Estoy de jornada de reflexión. Con un poco de suerte mañana habré terminado, y lo dejaré todo completamente reflexionado y ya no habrá quien pueda reflexionarlo más.

Tengo un lamento callado. Como un fandanguillo mudo. Es un sentir dolor como quien quiere tomar carrerilla, para luego correr con renovado entusiasmo. Un apenarse para rectificar. Es una meditación con luto oficial y protocolo con señales de duelo. Pero yo no tengo banderas que mostrar a media asta.

He dejado a media nariz mis gafas, la persiana a la mitad de su altura, la toalla de mi lavabo descolgada, y así también mi tupé. Hasta los calcetines los pensaba arriar como dos pendones derrotados, hasta dejarlos muy por debajo de la media caña, enrollados en mis tobillos, pero he rectificado a tiempo, ya que leí hace años que los calcetines lo dicen todo de un hombre, y que si alguien los lleva medio caídos y arrugados la gente, tienden a pensar que todo en él andará de igual manera, medio caído y arrugado, así que le los he estirado hacia las pantorrillas todo lo que dan de sí.

Calcetines aparte, algunas veces, esta vez y otras, vivo una suerte de Jueves Santo particular, como cuando la Semana de Pascua no era para irse a la playa y en la radio solo ponían música sacra. Yo la paso en mi Madrid y en mi casa.

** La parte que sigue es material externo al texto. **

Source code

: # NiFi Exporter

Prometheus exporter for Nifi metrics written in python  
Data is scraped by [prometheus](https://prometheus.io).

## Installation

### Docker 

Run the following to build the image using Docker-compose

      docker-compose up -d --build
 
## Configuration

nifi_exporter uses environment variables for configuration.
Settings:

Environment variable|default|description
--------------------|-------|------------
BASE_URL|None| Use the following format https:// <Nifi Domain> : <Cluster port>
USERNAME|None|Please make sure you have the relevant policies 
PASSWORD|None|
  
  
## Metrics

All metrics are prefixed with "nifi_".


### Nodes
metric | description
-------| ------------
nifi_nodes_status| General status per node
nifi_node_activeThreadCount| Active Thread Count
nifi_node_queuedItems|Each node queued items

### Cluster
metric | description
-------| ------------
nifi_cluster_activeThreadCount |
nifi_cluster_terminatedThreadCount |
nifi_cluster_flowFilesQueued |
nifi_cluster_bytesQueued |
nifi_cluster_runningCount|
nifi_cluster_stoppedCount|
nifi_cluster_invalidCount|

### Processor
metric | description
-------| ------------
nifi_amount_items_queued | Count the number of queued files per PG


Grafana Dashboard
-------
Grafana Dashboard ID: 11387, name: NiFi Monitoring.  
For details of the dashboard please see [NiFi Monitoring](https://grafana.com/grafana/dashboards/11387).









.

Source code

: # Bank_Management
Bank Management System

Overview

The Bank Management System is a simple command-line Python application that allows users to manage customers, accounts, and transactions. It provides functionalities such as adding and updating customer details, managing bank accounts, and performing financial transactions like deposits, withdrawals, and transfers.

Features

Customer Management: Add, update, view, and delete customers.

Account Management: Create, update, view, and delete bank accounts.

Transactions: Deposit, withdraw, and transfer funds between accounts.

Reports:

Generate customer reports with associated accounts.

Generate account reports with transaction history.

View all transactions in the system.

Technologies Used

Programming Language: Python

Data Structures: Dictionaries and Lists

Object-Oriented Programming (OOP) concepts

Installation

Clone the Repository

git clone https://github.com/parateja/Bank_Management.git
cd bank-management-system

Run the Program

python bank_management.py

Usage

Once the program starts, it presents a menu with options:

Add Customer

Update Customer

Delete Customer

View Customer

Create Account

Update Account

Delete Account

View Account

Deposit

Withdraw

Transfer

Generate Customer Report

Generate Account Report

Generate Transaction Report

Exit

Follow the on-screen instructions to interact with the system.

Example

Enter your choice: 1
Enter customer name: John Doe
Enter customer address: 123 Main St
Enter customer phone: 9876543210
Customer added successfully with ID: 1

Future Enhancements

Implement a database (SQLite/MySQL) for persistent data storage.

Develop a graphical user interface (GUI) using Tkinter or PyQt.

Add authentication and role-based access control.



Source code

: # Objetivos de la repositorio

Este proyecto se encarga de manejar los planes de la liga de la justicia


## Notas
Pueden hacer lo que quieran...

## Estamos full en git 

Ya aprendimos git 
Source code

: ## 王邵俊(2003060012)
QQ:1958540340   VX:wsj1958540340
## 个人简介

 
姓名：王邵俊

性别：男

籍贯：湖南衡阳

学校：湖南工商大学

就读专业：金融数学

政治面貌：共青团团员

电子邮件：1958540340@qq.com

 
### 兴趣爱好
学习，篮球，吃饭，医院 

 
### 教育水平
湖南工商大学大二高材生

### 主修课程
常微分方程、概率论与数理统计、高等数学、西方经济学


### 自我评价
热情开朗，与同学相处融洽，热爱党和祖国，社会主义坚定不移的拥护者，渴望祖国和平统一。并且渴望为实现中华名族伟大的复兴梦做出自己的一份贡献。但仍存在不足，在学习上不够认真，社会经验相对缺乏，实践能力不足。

Salgo de procesión en una cofradía a la que solo pertenezco yo, y voy por el pasillo de mi casa hacia la cocina echando incienso y tocando el tambor con el ritmo de una campana que tañe a difuntos. Con eso ya tengo bastante y, claro, no puedo aguantar la vela si tengo que estar redoblando. Tendrá que ser otro palo el que la aguante. También me doy golpes de pecho, yo pecador, al mismo tiempo que machaco el parche con mi baqueta. O rasgo el cuero o parto la bellota.

Mi joven amigo y perro, T.O., me mira extrañado con una mirada de genio loco escondida entre greñas, o me sigue por el corredor, como si hiciese de cofrade también, o me observa cual si fuera la gente de la calle, o ladra y aúlla, como reclamando a Dios que le diga por qué no le concede el don de comprender mejor a los humanos. No pides tú nada…

Debo penar. Pensar y penar. Lo siento así. Pero no hay derecho a que para que yo cumpla con mi penitencia y liturgia de exaltación de mi particular crucifixión fuera de temporada, tú tengas que vivir un silencio de Viernes Santo y verte en un Via Crucis que no te corresponde. La mortificada resultas ser tú. Te estoy infligiendo un daño colateral e inmerecido.

Ruego a Dios que mañana sea otro día y que cambie el tiempo claramente. Por ti, que no tienes culpa por la que te debas mortificar. Mereces celebrar la Epifanía y recibir los regalos, y vivir otra pasión conmigo, que no sea según San Marcos.